[Start of Attachment]
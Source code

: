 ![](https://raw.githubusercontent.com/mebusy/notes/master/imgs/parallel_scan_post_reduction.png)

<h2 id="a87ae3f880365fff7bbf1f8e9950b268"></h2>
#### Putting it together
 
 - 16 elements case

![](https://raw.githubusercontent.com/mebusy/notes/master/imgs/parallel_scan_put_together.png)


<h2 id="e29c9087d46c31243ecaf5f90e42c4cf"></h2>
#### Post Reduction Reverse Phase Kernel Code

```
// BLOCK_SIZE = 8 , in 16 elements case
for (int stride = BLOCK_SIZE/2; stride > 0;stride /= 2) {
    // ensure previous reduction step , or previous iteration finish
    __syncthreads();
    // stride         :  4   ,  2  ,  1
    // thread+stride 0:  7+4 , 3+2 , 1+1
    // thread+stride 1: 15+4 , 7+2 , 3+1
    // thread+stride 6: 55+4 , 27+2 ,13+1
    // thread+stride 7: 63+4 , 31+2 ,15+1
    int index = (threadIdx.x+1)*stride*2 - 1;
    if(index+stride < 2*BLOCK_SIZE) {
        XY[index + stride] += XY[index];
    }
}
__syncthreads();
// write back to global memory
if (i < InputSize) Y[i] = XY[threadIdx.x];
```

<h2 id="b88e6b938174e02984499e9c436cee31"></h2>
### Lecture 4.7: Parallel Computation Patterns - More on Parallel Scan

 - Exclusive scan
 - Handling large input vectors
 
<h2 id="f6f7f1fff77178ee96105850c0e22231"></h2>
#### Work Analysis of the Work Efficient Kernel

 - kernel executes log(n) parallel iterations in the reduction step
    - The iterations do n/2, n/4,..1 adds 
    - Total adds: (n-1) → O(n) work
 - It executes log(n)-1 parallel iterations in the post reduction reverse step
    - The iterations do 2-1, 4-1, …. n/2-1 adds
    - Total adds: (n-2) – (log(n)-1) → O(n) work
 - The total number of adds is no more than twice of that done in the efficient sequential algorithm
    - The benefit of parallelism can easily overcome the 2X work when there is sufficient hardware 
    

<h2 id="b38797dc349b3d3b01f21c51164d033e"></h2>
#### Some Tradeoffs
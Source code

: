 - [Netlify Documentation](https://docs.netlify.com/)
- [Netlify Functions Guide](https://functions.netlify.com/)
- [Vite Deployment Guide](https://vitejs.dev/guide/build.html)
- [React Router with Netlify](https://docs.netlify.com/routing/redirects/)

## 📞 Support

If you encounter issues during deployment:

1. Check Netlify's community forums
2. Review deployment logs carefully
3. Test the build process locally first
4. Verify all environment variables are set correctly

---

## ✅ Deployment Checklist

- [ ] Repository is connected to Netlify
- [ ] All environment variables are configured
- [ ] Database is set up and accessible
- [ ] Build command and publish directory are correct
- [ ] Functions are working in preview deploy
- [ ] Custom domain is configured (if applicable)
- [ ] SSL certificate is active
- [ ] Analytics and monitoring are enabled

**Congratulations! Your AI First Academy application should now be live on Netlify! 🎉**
[End of Attachment]
§ PROMPT
Begin with the line that contains "- [Vite Deployment" and set down each line exactly until the records above end, including the final line.

§ EXERCISE OUTPUT
- [Vite Deployment Guide](https://vitejs.dev/guide/build.html)
- [React Router with Netlify](https://docs.netlify.com/routing/redirects/)

## 📞 Support

If you encounter issues during deployment:

1. Check Netlify's community forums
2. Review deployment logs carefully
3. Test the build process locally first
4. Verify all environment variables are set correctly

---

## ✅ Deployment Checklist

- [ ] Repository is connected to Netlify
- [ ] All environment variables are configured
- [ ] Database is set up and accessible
- [ ] Build command and publish directory are correct
- [ ] Functions are working in preview deploy
- [ ] Custom domain is configured (if applicable)
- [ ] SSL certificate is active
- [ ] Analytics and monitoring are enabled

**Congratulations! Your AI First Academy application should now be live on Netlify! 🎉**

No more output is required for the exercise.